(Stored entries)
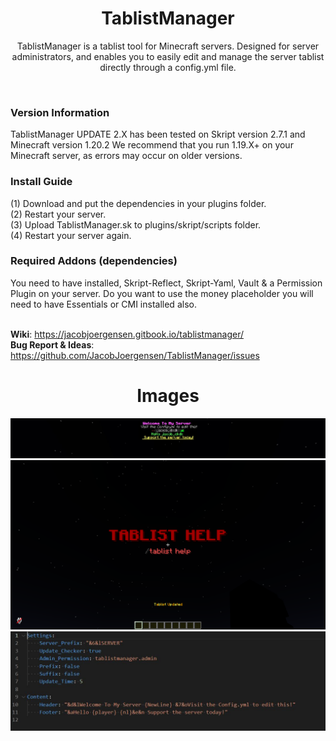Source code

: <h1 align="center">TablistManager</h1>

<p align="center">TablistManager is a tablist tool for Minecraft servers. Designed for server administrators, and enables you to easily edit and manage the server tablist directly through a config.yml file.</p> <br>

<h3>Version Information</h3>
TablistManager UPDATE 2.X has been tested on Skript version 2.7.1 and Minecraft version 1.20.2 We recommend that you run 1.19.X+ on your Minecraft server, as errors may occur on older versions. <br>

<h3>Install Guide</h3>
(1) Download and put the dependencies in your plugins folder.<br>
(2) Restart your server. <br>
(3) Upload TablistManager.sk to plugins/skript/scripts folder. <br>
(4) Restart your server again. <br>

<h3>Required Addons (dependencies)</h3>
You need to have installed, Skript-Reflect, Skript-Yaml, Vault & a Permission Plugin on your server.
Do you want to use the money placeholder you will need to have Essentials or CMI installed also. <br><br>

**Wiki**: https://jacobjoergensen.gitbook.io/tablistmanager/
<br>**Bug Report & Ideas**: https://github.com/JacobJoergensen/TablistManager/issues

<h1 align="center">Images</h1>

![alt text](https://github.com/JacobJoergensen/TablistManager/blob/main/img/tablistm-showcase3.jpg?raw=true)
![alt text](https://github.com/JacobJoergensen/TablistManager/blob/main/img/tablistm-showcase.png?raw=true)
![alt text](https://github.com/JacobJoergensen/TablistManager/blob/main/img/TablistM-Config.jpg?raw=true)
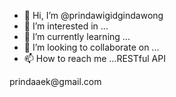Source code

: - 👋 Hi, I’m @prindawigidgindawong
- 👀 I’m interested in ...
- 🌱 I’m currently learning ...
- 💞️ I’m looking to collaborate on ...
- 📫 How to reach me ...RESTful API

<!---JSON, , XML
prindawigidgindawong/prindawigidgindawong is a ✨ special ✨ repository because its `README.md` (this file) appears on your GitHub profile.
You can click the Preview link to take a look at your changes.
--->prindaaek@gmail.com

■ YOUR GOAL ■
Every line above should be retyped exactly; the pictures do not belong in the copy.

■ YOUR SOLUTION ■
Source code

: <h1 align="center">TablistManager</h1>

<p align="center">TablistManager is a tablist tool for Minecraft servers. Designed for server administrators, and enables you to easily edit and manage the server tablist directly through a config.yml file.</p> <br>

<h3>Version Information</h3>
TablistManager UPDATE 2.X has been tested on Skript version 2.7.1 and Minecraft version 1.20.2 We recommend that you run 1.19.X+ on your Minecraft server, as errors may occur on older versions. <br>

<h3>Install Guide</h3>
(1) Download and put the dependencies in your plugins folder.<br>
(2) Restart your server. <br>
(3) Upload TablistManager.sk to plugins/skript/scripts folder. <br>
(4) Restart your server again. <br>

<h3>Required Addons (dependencies)</h3>
You need to have installed, Skript-Reflect, Skript-Yaml, Vault & a Permission Plugin on your server.
Do you want to use the money placeholder you will need to have Essentials or CMI installed also. <br><br>

**Wiki**: https://jacobjoergensen.gitbook.io/tablistmanager/
<br>**Bug Report & Ideas**: https://github.com/JacobJoergensen/TablistManager/issues

<h1 align="center">Images</h1>

![alt text](https://github.com/JacobJoergensen/TablistManager/blob/main/img/tablistm-showcase3.jpg?raw=true)
![alt text](https://github.com/JacobJoergensen/TablistManager/blob/main/img/tablistm-showcase.png?raw=true)
![alt text](https://github.com/JacobJoergensen/TablistManager/blob/main/img/TablistM-Config.jpg?raw=true)
Source code

: - 👋 Hi, I’m @prindawigidgindawong
- 👀 I’m interested in ...
- 🌱 I’m currently learning ...
- 💞️ I’m looking to collaborate on ...
- 📫 How to reach me ...RESTful API

<!---JSON, , XML
prindawigidgindawong/prindawigidgindawong is a ✨ special ✨ repository because its `README.md` (this file) appears on your GitHub profile.
You can click the Preview link to take a look at your changes.
--->prindaaek@gmail.com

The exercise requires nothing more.